Given records »
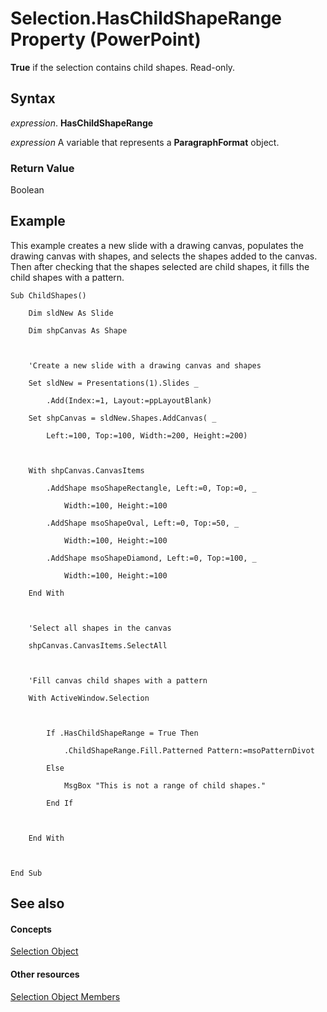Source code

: 
# Selection.HasChildShapeRange Property (PowerPoint)

 **True** if the selection contains child shapes. Read-only.


## Syntax

 _expression_. **HasChildShapeRange**

 _expression_ A variable that represents a **ParagraphFormat** object.


### Return Value

Boolean


## Example

This example creates a new slide with a drawing canvas, populates the drawing canvas with shapes, and selects the shapes added to the canvas. Then after checking that the shapes selected are child shapes, it fills the child shapes with a pattern.


```
Sub ChildShapes()

    Dim sldNew As Slide

    Dim shpCanvas As Shape



    'Create a new slide with a drawing canvas and shapes

    Set sldNew = Presentations(1).Slides _

        .Add(Index:=1, Layout:=ppLayoutBlank)

    Set shpCanvas = sldNew.Shapes.AddCanvas( _

        Left:=100, Top:=100, Width:=200, Height:=200)



    With shpCanvas.CanvasItems

        .AddShape msoShapeRectangle, Left:=0, Top:=0, _

            Width:=100, Height:=100

        .AddShape msoShapeOval, Left:=0, Top:=50, _

            Width:=100, Height:=100

        .AddShape msoShapeDiamond, Left:=0, Top:=100, _

            Width:=100, Height:=100

    End With



    'Select all shapes in the canvas

    shpCanvas.CanvasItems.SelectAll



    'Fill canvas child shapes with a pattern

    With ActiveWindow.Selection



        If .HasChildShapeRange = True Then

            .ChildShapeRange.Fill.Patterned Pattern:=msoPatternDivot

        Else

            MsgBox "This is not a range of child shapes."

        End If



    End With



End Sub
```


## See also


#### Concepts


[Selection Object](a7def3bd-9dff-da53-152d-4fd686642413.md)
#### Other resources


[Selection Object Members](cfc57277-8872-4d39-0cc7-3d52d514406c.md)
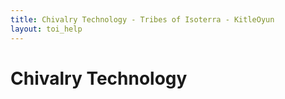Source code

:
 ```yaml
---
title: Chivalry Technology - Tribes of Isoterra - KitleOyun
layout: toi_help
---
```


<h1 class="h1">Chivalry Technology</h1>
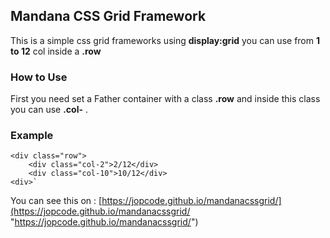 ## Mandana CSS Grid Framework
This is a simple css grid frameworks using **display:grid** you can use from **1 to 12** col inside a **.row**

### How to Use
First you need set a Father container with a class **.row** and inside this class you can use **.col-** .
### Example 
```
<div class="row">
	<div class="col-2">2/12</div>
	<div class="col-10">10/12</div>
<div>`
```
You can see this on : [https://jopcode.github.io/mandanacssgrid/](https://jopcode.github.io/mandanacssgrid/ "https://jopcode.github.io/mandanacssgrid/")
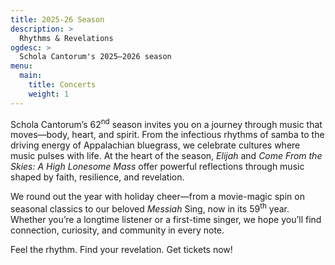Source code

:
 ```yaml
---
title: 2025-26 Season
description: >
  Rhythms & Revelations
ogdesc: >
  Schola Cantorum's 2025–2026 season
menu:
  main:
    title: Concerts
    weight: 1
---
```


Schola Cantorum&rsquo;s 62<sup>nd</sup> season invites you on a journey through music that moves&mdash;body, heart, and spirit. From the infectious rhythms of samba to the driving energy of Appalachian bluegrass, we celebrate cultures where music pulses with life. At the heart of the season, *Elijah* and *Come From the Skies: A High Lonesome Mass* offer powerful reflections through music shaped by faith, resilience, and revelation.

We round out the year with holiday cheer&mdash;from a movie-magic spin on seasonal classics to our beloved *Messiah* Sing, now in its 59<sup>th</sup> year. Whether you&rsquo;re a longtime listener or a first-time singer, we hope you&rsquo;ll find connection, curiosity, and community in every note.

Feel the rhythm. Find your revelation. Get tickets now!

<script type="text/javascript">
    var subdomain = 'scholacantorumsv'; //Site Subdomain
    var showID = ''; //Provide showID if you want to list one specific event
    var sections = 'all'; //'all' = events & collections; 'events' = only events; 'collections' = only Collections; 'classes' = only Classes
    var categoryID = ''; //Provide category ID if you want to load events or Classes from a specific category
    var hideNav = 'false'; //'false' = top navigation will be shown on widget load; 'true' = navigation will be hidden
    var width = "100%"; //Setting to 100% allows widget to resize automatically
</script>
<script type="text/javascript" src="https://scholacantorumsv.ludus.com/widget.js"></script>
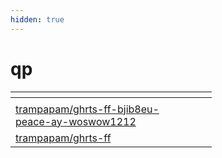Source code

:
 ```yaml
---
hidden: true
---
```


# qp

<table><thead><tr><th width="258"></th><th></th><th></th><th></th></tr></thead><tbody><tr><td></td><td></td><td></td><td></td></tr><tr><td><a data-footnote-ref href="#user-content-fn-1">trampapam/ghrts-ff-bjib8eu-peace-ay-woswow1212</a></td><td></td><td></td><td></td></tr><tr><td><a data-footnote-ref href="#user-content-fn-1">trampapam/ghrts-ff</a></td><td></td><td></td><td></td></tr></tbody></table>

[^1]: All the models in this table are no longer supported. You cannot call them.
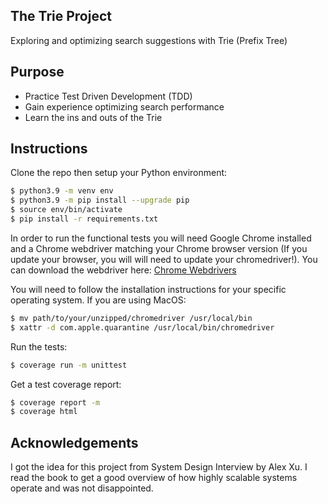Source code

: ## The Trie Project

Exploring and optimizing search suggestions with Trie (Prefix Tree)

## Purpose

- Practice Test Driven Development (TDD)
- Gain experience optimizing search performance
- Learn the ins and outs of the Trie

## Instructions

Clone the repo then setup your Python environment:

```sh
$ python3.9 -m venv env
$ python3.9 -m pip install --upgrade pip
$ source env/bin/activate
$ pip install -r requirements.txt
```

In order to run the functional tests you will need Google Chrome installed and a Chrome webdriver matching your Chrome browser version (If you update your browser, you will will need to update your chromedriver!). You can download the webdriver here:
[Chrome Webdrivers](https://chromedriver.chromium.org/downloads)

You will need to follow the installation instructions for your specific operating system. If you are using MacOS:

```sh
$ mv path/to/your/unzipped/chromedriver /usr/local/bin
$ xattr -d com.apple.quarantine /usr/local/bin/chromedriver
```

Run the tests:

```sh
$ coverage run -m unittest
```

Get a test coverage report:

```sh
$ coverage report -m
$ coverage html
```

## Acknowledgements

I got the idea for this project from System Design Interview by Alex Xu. I read the book to get a good overview of how highly scalable systems operate and was not disappointed.
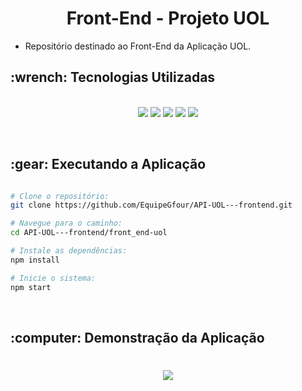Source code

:<p align="center">
<h1 align="center"> Front-End - Projeto UOL </h1>

 - Repositório destinado ao Front-End da Aplicação UOL.

<h2>:wrench: Tecnologias Utilizadas</h2>
<p align="center">
<br>

<img src="https://img.shields.io/badge/Figma-CED4DA?style=for-the-badge&logo=figma&logoColor=F24E1E"/>
<img src="https://img.shields.io/badge/CSS3-CED4DA?style=for-the-badge&logo=css3&logoColor=1572B6"/> 
<img src="https://img.shields.io/badge/JavaScript-CED4DA?style=for-the-badge&logo=javascript&logoColor=F7DF1E"/>  
<img src="https://img.shields.io/badge/TypeScript-CED4DA?style=for-the-badge&logo=typescript&logoColor=007ACC"/>
<img src="https://img.shields.io/badge/React-CED4DA?style=for-the-badge&logo=react&logoColor=61DAFB"/>  
 
</p>
<br>

<h2> :gear: Executando a Aplicação </h2>

```bash

# Clone o repositório:
git clone https://github.com/EquipeGfour/API-UOL---frontend.git

# Navegue para o caminho:
cd API-UOL---frontend/front_end-uol

# Instale as dependências:
npm install

# Inicie o sistema:
npm start
```
<br>

<h2> :computer: Demonstração da Aplicação

<h1 align="center">
<img src = "/gif/aplicacao.gif"></h1>
<br>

Required work » Extract every line of the records above that contains the word "Aplicação".

Exercise result »
 - Repositório destinado ao Front-End da Aplicação UOL.
<h2> :gear: Executando a Aplicação </h2>
<h2> :computer: Demonstração da Aplicação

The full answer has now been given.